For the best potato vodka, look no further than Chopin

Made in Poland with locally sourced potatoes, it’s distilled 4 times for smoothness. This vodka has earned a strong reputation for its subtle, earthy flavor profile and its outstanding mixability. Try it and you’ll agree with us: Chopin’s reputation for being one of the world’s best vodkas is well-deserved.

You say tomato, I say tomato; you say potato, I say vodka.

Today’s vodka market includes vodkas made from all kinds of products: wheat, rye, barley, corn, molasses, grapes, and of course potatoes. Most folks assume that vodka was first made using potatoes. Most folks, however, are wrong.

Vodka was first produced from wheat and other grains. Only much later — probably 500 years later — was vodka made using potatoes.

It’s also a common misconception that vodka is basically tasteless (or that it only tastes like paint thinner) and therefore, that all vodka is the same.

Actually, the base ingredient used to make any spirit will necessarily affect the final product. Vodkas made from potatoes tend to have a heavier mouth-feel and aromatic profile than vodkas made from wheat. But whether made from potatoes or wheat or anything else, they all deliver that warm and fuzzy feeling that comes from throwing back a few drinks.
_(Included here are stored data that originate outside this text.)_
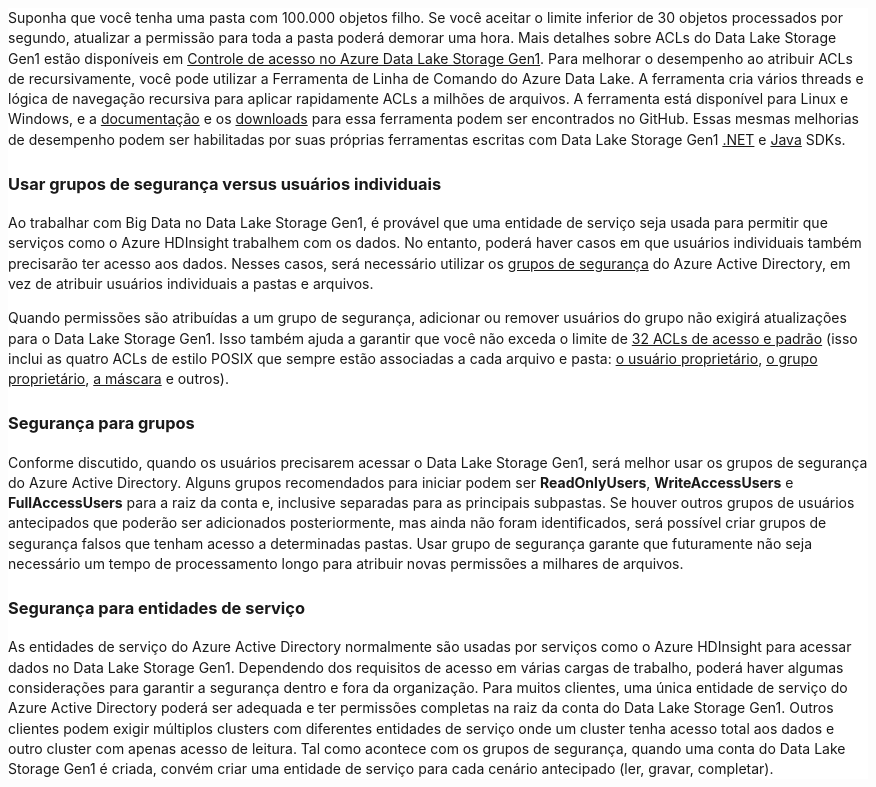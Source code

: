 Suponha que você tenha uma pasta com 100.000 objetos filho. Se você aceitar o limite inferior de 30 objetos processados por segundo, atualizar a permissão para toda a pasta poderá demorar uma hora. Mais detalhes sobre ACLs do Data Lake Storage Gen1 estão disponíveis em [Controle de acesso no Azure Data Lake Storage Gen1](data-lake-store-access-control.md). Para melhorar o desempenho ao atribuir ACLs de recursivamente, você pode utilizar a Ferramenta de Linha de Comando do Azure Data Lake. A ferramenta cria vários threads e lógica de navegação recursiva para aplicar rapidamente ACLs a milhões de arquivos. A ferramenta está disponível para Linux e Windows, e a [documentação](https://github.com/Azure/data-lake-adlstool) e os [downloads](https://aka.ms/adlstool-download) para essa ferramenta podem ser encontrados no GitHub. Essas mesmas melhorias de desempenho podem ser habilitadas por suas próprias ferramentas escritas com Data Lake Storage Gen1 [.NET](data-lake-store-data-operations-net-sdk.md) e [Java](data-lake-store-get-started-java-sdk.md) SDKs.

### <a name="use-security-groups-versus-individual-users"></a>Usar grupos de segurança versus usuários individuais

Ao trabalhar com Big Data no Data Lake Storage Gen1, é provável que uma entidade de serviço seja usada para permitir que serviços como o Azure HDInsight trabalhem com os dados. No entanto, poderá haver casos em que usuários individuais também precisarão ter acesso aos dados. Nesses casos, será necessário utilizar os [grupos de segurança](data-lake-store-secure-data.md#create-security-groups-in-azure-active-directory) do Azure Active Directory, em vez de atribuir usuários individuais a pastas e arquivos.

Quando permissões são atribuídas a um grupo de segurança, adicionar ou remover usuários do grupo não exigirá atualizações para o Data Lake Storage Gen1. Isso também ajuda a garantir que você não exceda o limite de [32 ACLs de acesso e padrão](../azure-resource-manager/management/azure-subscription-service-limits.md#data-lake-storage-limits) (isso inclui as quatro ACLs de estilo POSIX que sempre estão associadas a cada arquivo e pasta: [o usuário proprietário](data-lake-store-access-control.md#the-owning-user), [o grupo proprietário](data-lake-store-access-control.md#the-owning-group), [a máscara](data-lake-store-access-control.md#the-mask) e outros).

### <a name="security-for-groups"></a>Segurança para grupos

Conforme discutido, quando os usuários precisarem acessar o Data Lake Storage Gen1, será melhor usar os grupos de segurança do Azure Active Directory. Alguns grupos recomendados para iniciar podem ser **ReadOnlyUsers**, **WriteAccessUsers** e **FullAccessUsers** para a raiz da conta e, inclusive separadas para as principais subpastas. Se houver outros grupos de usuários antecipados que poderão ser adicionados posteriormente, mas ainda não foram identificados, será possível criar grupos de segurança falsos que tenham acesso a determinadas pastas. Usar grupo de segurança garante que futuramente não seja necessário um tempo de processamento longo para atribuir novas permissões a milhares de arquivos.

### <a name="security-for-service-principals"></a>Segurança para entidades de serviço

As entidades de serviço do Azure Active Directory normalmente são usadas por serviços como o Azure HDInsight para acessar dados no Data Lake Storage Gen1. Dependendo dos requisitos de acesso em várias cargas de trabalho, poderá haver algumas considerações para garantir a segurança dentro e fora da organização. Para muitos clientes, uma única entidade de serviço do Azure Active Directory poderá ser adequada e ter permissões completas na raiz da conta do Data Lake Storage Gen1. Outros clientes podem exigir múltiplos clusters com diferentes entidades de serviço onde um cluster tenha acesso total aos dados e outro cluster com apenas acesso de leitura. Tal como acontece com os grupos de segurança, quando uma conta do Data Lake Storage Gen1 é criada, convém criar uma entidade de serviço para cada cenário antecipado (ler, gravar, completar).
But if you are interested in drinking vodka for its taste — i.e., if you are not just interested in getting schnockered — then understanding the subtleties of potato vodka is a must. We’re here to help.

We undertook extensive internet research, received lots of feedback from industry experts and trusted vodka lovers, and then spent a great deal of time testing these vodkas ourselves. It’s a sacrifice we’re willing to make for you.

The Potato Vodkas We RAVE About

Best Top Shelf Potato Vodka
Best Mid-Shelf Potato Vodka
Best Budget Potato Vodka

While vodka production and consumption is nowhere near as old as beer or wine, it’s still pretty old. Most people think that production began somewhere in the 8th or 9th century.

Vodka Production

Vodka can be made from any plant matter that is starch- or sugar-rich. Unless the plant matter already has sugars in it, like fruit or molasses, the raw materials have to be broken down so that the starches can be accessed.

Usually, the raw material is heated to form a mash. Then enzymes are added to help break down the starch into sugars.

Next, heat is applied to the mixture, converting the sugars into ethanol. This process leads to what is usually called a “wash.” This is distilled multiple times to extract the spirit, and usually multiple distillations produces a higher proof spirit.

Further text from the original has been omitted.